Photo | Cinetic Media.
Margaret Brown’s new film on Africatown entitled “Descendant” premiered at the 2022 Sundance Film Festival on Jan. 22.
At its best, art is a teacher. Not just for those who take in the final product, but for the artist struggling with the process, too.
That has been the case with filmmaker and native Mobilian Margaret Brown. The documentarian’s latest effort in her heralded career, “Descendant,” is more than just a highly anticipated entry in the 2022 Sundance Film Festival. It’s the fruit of a learning curve that began in her initial work with a hometown focus.
Brown’s widely hailed 2008 documentary “The Order of Myths” was a candid glimpse into the racial segregation dominating Mobile’s Mardi Gras. Its emotional fulcrum was the discovery that one Carnival queen’s ancestors launched the illegal enterprise that smuggled in another Carnival queen’s Africa-born ancestors in the slave ship Clotilda.
After the Civil War ended their bondage, Clotilda survivors formed the Africatown community in Plateau, north of Mobile’s then-city limits. Though the tale made it into the writings of Emma Langdon Roche, Zora Neale Hurston and Albert Murray, the filmmaker was unaware.
“It definitely wasn’t something I heard about growing up here. If so, it didn’t infiltrate my middle-school brain, so I didn’t learn about it until ‘Order of Myths,’” Brown said.
Knowledge gaps were filled in as she spent more time with University of South Alabama African American Studies Director Kern Jackson. His doctorate in folklore and ethnomusicology proved not only essential for “The Order of Myths,” but a linchpin for “Descendant.”

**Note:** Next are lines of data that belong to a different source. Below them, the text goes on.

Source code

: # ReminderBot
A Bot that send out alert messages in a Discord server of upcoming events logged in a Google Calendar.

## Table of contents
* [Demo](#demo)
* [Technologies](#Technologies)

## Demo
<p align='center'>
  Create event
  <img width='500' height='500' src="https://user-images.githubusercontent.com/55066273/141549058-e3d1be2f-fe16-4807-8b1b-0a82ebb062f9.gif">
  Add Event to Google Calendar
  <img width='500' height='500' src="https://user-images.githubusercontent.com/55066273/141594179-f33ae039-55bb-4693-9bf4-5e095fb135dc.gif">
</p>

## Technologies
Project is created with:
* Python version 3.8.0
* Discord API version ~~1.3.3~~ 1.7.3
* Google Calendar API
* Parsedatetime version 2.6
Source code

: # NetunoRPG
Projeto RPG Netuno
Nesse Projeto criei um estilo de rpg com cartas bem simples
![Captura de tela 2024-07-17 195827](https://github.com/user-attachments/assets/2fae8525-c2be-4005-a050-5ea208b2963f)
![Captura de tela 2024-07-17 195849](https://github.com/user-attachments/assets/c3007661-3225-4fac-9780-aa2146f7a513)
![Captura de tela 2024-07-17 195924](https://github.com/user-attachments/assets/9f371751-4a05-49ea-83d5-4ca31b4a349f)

“Kern and I sat at Satori [Coffee House] for years killing our kidneys with acid from coffee during our conversations and creative meanderings,” Brown said.
In 2018, Mobile reporter Ben Raines thought he located the scuttled wreckage of the Clotilda in the Mobile-Tensaw Delta. Shipowner Tim Meaher burned it attempting to avoid federal prosecution even though word of his misdeeds crackled through Mobile.
Raines’ 2018 find wasn’t the Clotilda, but it launched Brown’s project. When Raines finally discovered Clotilda’s wreckage a year later, the international attention added weight to Brown’s film.
Naturally, the pandemic slowed production. Many Africatown residents are elderly or have medical issues that prove central to the film’s story, so interviews were challenging.
“There were long spots where we weren’t shooting, or only shooting people outside, or only shooting younger people. It was so hard to make a film like that in a way I thought was moral, trying to film people and consider their health,” Brown said.
It was hard to reconfigure the filmmaking process, to shift some post-production work to suddenly fallow time periods. Remote editing software exists — Brown edited another film on the Eastern Shore’s jubilees during the protracted COVID downtime — but there’s no true replacement for the standard process with everyone together in small rooms. Plus, editors typically come on board when the most work can be squeezed into the tightest window.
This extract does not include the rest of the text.